It's just after 5:40am and I'm wide awake with precious little to say. So blog it she says! Ridiculous. Ridicurous. Went to bed too early and apparently the onset of old-age brings with it a reduction in the requisite amount of sleep as well as the more familiar phenomenon of failing memory.

So the dream: Names shall remain confidential. But me, sister, old high school friend, contemporary flatmate, ex flatmate and another ex flatmate's current flatmate were trying to get South, and had missed the bus. Literally. So we magicked up a car. I'm really good at problem solving/taking charge in my dreams. The car was constructed out of those great big wooden bins that you empty fruit in to (like kiwifruit) and I felt kind of sorry for the guys that were trying to build them in my dream while I used my new found telekinetic ability to rip them to shreds and make what at first looked like a tonka truck, but when I brought out ex-flatmates current flatmate to show them it was this souped up jaffa red Delorian type puppy that for some reason I drove (ofcourse I drove) from the back seat. And I wheeled it out of the garage to Grease theme music. But instead of heading south to make our deadline (oh that's it I think we were going to catch the ferry, must be some abel tas flashback) we all headed to a fancy dress party on ice. In the jaffa red Delorian. That had magical items (stationery) in the ash tray. Which makes sense seeing as I don't smoke. I can't remember what I wore other than a blonde wig (how inspired considering) but I know ex-flatmate went as a lawyer and as part of his costume had prepared opening submissions for his own trial. Probably quite wise.

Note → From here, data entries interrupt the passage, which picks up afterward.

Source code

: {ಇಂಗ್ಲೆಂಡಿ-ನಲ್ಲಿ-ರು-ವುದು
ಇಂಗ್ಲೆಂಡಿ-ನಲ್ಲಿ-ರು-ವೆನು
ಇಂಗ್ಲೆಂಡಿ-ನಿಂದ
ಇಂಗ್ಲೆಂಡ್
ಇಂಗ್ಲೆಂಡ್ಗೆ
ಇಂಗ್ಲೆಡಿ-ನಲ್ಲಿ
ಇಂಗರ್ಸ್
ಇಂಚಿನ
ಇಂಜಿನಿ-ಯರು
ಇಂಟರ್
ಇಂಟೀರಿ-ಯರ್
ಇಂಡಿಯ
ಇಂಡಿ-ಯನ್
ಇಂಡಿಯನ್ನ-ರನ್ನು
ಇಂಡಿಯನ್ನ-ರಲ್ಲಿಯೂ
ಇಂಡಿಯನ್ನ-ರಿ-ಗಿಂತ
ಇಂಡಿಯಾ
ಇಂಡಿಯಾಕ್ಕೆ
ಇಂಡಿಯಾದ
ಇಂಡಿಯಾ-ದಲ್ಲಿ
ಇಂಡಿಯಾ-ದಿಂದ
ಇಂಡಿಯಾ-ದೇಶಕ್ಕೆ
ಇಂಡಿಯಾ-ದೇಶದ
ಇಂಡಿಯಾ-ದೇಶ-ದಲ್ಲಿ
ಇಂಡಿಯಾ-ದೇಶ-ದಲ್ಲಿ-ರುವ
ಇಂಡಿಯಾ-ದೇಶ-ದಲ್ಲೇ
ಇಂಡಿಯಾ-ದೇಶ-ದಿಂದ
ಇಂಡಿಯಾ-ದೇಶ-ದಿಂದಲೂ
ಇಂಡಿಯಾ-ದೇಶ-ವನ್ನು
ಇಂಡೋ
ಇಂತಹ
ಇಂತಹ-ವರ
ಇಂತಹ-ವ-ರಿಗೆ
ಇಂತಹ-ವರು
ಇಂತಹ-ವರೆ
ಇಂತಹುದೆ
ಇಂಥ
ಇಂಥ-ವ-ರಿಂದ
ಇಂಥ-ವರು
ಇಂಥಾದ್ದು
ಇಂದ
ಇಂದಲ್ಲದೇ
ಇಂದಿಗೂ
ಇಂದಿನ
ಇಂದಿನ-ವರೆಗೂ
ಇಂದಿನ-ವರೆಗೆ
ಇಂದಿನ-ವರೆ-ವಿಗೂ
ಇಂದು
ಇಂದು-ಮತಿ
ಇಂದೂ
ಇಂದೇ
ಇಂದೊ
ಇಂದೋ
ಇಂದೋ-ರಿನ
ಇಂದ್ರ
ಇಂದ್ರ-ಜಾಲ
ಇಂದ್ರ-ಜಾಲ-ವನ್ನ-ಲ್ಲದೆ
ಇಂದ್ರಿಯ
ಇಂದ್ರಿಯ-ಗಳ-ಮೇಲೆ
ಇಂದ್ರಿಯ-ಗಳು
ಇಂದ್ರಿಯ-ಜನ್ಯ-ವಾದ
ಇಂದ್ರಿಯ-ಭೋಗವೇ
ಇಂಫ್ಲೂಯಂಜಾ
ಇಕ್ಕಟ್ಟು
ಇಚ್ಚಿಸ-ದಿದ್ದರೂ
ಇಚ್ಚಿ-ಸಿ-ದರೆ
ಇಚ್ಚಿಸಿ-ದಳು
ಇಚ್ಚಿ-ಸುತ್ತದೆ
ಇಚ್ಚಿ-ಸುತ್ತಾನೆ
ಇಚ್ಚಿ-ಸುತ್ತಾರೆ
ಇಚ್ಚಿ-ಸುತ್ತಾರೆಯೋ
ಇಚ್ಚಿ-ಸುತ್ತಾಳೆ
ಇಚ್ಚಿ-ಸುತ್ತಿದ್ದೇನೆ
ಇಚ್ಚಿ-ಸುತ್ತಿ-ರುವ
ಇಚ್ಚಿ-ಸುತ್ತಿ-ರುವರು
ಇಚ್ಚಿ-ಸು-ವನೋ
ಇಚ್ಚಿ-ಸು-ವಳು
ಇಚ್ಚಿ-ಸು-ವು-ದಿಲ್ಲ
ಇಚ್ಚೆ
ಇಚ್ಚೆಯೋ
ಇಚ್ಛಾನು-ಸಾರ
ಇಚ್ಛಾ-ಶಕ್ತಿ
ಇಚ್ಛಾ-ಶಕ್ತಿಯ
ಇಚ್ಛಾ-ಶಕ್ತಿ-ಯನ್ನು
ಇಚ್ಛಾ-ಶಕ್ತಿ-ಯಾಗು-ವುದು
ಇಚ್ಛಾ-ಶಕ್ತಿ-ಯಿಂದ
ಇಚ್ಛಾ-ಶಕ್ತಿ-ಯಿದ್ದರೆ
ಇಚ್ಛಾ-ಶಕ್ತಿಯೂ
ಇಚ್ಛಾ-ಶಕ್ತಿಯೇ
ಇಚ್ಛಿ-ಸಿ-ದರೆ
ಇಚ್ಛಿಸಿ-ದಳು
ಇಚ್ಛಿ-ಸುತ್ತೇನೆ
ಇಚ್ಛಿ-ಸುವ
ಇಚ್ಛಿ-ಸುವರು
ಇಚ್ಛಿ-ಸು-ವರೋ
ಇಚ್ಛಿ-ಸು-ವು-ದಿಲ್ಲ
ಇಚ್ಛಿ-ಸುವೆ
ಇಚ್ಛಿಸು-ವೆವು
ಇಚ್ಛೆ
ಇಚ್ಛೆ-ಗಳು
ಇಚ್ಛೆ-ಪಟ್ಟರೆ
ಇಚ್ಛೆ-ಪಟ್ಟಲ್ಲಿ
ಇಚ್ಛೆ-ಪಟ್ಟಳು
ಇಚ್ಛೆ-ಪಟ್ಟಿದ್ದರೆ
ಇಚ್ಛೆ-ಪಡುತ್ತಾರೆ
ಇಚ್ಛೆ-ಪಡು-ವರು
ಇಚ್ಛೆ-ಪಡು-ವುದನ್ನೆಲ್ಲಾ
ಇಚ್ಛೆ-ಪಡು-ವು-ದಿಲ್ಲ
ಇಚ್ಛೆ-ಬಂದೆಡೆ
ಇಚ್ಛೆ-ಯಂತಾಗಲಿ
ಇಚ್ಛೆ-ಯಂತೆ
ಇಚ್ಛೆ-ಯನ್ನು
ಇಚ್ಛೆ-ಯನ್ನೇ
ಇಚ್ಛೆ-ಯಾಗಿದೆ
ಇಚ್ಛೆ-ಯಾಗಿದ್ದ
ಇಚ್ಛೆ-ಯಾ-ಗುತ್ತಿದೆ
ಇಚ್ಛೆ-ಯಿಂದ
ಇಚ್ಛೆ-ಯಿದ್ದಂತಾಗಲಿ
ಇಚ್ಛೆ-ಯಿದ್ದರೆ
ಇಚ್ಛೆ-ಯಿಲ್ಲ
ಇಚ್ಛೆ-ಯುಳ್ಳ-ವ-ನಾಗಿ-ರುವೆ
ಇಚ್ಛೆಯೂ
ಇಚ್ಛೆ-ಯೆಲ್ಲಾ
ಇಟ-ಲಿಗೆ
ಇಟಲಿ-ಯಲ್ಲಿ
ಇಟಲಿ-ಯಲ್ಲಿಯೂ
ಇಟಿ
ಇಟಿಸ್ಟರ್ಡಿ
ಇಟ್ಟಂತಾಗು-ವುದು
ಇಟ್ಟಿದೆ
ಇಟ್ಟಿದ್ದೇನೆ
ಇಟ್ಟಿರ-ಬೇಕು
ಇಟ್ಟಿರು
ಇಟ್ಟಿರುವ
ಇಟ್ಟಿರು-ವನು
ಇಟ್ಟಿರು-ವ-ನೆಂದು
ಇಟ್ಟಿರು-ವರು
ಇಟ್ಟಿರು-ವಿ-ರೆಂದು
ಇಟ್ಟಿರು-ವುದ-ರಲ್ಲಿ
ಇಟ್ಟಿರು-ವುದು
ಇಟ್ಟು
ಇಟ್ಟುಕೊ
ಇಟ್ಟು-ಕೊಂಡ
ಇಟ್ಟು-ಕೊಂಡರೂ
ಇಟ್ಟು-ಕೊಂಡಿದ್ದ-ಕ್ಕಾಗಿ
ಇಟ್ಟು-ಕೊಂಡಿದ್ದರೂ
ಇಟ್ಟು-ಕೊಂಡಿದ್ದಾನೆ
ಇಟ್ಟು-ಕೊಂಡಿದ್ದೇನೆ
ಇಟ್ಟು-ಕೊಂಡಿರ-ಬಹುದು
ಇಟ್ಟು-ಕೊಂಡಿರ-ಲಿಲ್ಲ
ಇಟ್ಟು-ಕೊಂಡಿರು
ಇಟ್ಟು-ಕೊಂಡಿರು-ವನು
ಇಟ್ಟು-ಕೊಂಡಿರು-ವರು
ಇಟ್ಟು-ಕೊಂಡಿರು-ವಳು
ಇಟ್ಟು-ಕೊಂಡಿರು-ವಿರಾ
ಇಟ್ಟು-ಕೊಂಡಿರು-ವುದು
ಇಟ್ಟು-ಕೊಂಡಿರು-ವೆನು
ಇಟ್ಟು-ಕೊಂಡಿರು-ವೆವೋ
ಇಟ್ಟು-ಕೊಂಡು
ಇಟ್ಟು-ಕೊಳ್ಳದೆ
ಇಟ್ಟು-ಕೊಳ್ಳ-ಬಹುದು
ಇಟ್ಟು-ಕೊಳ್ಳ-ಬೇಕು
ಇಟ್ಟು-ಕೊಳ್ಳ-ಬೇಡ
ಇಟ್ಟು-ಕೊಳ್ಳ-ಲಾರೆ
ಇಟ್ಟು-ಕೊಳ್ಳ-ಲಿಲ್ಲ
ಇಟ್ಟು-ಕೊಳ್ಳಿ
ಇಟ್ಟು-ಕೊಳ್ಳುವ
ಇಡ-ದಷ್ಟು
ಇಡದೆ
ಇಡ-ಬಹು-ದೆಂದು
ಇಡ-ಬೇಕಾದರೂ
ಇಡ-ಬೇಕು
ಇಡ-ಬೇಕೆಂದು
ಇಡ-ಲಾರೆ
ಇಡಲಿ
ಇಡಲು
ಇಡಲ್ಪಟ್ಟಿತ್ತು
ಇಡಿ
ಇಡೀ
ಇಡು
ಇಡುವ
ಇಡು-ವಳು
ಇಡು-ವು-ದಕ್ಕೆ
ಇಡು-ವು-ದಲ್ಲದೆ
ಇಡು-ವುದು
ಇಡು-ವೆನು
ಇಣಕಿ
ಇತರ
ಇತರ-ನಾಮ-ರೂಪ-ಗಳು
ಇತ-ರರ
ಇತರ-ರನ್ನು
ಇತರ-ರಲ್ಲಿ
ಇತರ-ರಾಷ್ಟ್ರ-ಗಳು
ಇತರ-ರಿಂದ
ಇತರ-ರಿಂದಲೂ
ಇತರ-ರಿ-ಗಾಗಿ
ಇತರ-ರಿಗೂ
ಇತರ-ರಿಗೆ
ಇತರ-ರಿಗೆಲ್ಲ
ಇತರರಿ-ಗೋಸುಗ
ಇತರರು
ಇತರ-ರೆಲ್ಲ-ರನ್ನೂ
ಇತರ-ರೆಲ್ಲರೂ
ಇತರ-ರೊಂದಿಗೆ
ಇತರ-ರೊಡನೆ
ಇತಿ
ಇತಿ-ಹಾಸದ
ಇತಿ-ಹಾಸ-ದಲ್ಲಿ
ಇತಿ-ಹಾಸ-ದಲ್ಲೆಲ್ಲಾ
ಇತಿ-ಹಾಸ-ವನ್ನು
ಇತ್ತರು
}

There was a performance on ice (ofcourse) before the party began, some giant teenage boy with disproportionately large crane-like hands dancing around Walt Disney styles and then somewhere around this point I woke up as I think I'd been crushing my hand and had out of control pins and needless. Which I learnt playing Cranium the other night is also known as formication. Educational I know. The dream also carried the characteristic qualities of all my dreams with some baddies; me trying to blow shit up, usually the baddies, before people, usually my whanau, get hurt. The details are hazy.

Does anyone else try and change their dreams from inside, when they are not happy with the direction they are taking? I can't sleep all that deeply huh.....
Fuck - 6:20am. Might read my book for awhile.......

1 Comments:

  • At 7:41 am, Anonymous Anonymous said…

    yes. I can change my dreams. If something goes wrong I just rewind and do it different.